About this exercise: Give every line of the records exactly, please, from the first up to and including the one containing "<li>Each of the digits&nbsp;<code>1-9</code> must".

Saved data entries:
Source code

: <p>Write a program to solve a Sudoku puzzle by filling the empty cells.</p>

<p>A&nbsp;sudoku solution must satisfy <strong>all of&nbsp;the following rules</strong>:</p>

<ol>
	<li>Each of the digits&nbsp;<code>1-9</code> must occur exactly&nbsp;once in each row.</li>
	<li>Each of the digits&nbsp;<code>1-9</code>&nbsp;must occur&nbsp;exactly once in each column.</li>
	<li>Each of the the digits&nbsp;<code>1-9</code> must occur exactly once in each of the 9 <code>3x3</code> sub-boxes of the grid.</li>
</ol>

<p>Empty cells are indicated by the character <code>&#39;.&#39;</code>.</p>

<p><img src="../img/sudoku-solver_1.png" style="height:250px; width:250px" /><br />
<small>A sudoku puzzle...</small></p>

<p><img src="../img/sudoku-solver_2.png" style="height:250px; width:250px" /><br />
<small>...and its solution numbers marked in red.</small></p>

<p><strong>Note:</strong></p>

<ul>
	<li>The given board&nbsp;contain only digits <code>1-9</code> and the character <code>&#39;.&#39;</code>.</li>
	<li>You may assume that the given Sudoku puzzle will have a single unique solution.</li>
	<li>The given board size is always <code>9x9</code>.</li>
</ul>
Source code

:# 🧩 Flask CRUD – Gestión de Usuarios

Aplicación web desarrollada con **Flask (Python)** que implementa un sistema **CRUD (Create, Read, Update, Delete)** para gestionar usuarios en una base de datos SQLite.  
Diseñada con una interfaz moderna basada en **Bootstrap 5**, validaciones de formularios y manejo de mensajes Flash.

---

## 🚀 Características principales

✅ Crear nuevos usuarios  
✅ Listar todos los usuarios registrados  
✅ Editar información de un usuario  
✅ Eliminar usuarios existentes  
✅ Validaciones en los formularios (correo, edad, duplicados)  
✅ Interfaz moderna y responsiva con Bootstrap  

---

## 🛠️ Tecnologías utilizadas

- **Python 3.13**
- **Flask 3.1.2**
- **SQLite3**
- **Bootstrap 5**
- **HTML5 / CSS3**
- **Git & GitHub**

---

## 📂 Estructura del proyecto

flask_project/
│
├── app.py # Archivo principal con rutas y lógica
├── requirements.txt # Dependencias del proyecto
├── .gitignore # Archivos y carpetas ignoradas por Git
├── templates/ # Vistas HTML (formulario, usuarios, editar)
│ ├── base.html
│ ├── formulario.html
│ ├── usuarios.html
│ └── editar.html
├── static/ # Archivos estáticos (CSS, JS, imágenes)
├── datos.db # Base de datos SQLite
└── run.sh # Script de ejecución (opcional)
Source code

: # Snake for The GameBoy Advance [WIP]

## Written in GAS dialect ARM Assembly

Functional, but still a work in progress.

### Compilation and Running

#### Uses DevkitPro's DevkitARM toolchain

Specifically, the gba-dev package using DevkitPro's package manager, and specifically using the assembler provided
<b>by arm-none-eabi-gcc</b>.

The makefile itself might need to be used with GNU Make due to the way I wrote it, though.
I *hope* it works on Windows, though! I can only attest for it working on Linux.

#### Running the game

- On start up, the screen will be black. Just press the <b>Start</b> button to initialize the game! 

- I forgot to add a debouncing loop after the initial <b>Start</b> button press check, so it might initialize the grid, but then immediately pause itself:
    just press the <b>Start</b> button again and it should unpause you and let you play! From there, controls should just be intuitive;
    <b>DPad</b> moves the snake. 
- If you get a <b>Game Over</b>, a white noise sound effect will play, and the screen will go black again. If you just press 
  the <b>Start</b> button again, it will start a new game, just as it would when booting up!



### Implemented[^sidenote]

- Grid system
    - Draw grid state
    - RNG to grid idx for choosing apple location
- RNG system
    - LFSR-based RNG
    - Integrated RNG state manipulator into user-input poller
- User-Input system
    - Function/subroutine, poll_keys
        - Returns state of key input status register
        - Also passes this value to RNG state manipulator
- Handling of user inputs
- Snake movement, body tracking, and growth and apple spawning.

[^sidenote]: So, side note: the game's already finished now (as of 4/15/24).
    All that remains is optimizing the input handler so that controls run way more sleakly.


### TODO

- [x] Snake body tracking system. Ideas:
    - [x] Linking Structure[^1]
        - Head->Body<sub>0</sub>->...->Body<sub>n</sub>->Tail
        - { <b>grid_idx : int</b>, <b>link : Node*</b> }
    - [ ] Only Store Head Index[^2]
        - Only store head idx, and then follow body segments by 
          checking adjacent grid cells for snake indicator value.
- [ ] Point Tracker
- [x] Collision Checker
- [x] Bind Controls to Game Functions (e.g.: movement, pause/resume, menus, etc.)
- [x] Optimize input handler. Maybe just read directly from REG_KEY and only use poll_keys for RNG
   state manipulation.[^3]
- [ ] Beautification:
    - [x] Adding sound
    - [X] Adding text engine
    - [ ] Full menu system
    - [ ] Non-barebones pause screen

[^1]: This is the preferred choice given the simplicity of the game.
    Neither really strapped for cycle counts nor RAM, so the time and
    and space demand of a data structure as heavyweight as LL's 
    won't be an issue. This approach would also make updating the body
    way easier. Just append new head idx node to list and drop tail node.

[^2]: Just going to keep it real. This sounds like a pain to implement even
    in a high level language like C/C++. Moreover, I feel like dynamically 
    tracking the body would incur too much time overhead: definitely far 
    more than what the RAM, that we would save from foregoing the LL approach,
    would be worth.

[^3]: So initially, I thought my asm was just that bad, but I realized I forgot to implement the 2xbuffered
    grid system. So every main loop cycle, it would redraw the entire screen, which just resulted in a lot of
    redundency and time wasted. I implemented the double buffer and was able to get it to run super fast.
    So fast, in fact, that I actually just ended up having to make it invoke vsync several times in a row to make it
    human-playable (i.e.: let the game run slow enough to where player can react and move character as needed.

Response box:
Source code

: <p>Write a program to solve a Sudoku puzzle by filling the empty cells.</p>

<p>A&nbsp;sudoku solution must satisfy <strong>all of&nbsp;the following rules</strong>:</p>

<ol>
	<li>Each of the digits&nbsp;<code>1-9</code> must occur exactly&nbsp;once in each row.</li>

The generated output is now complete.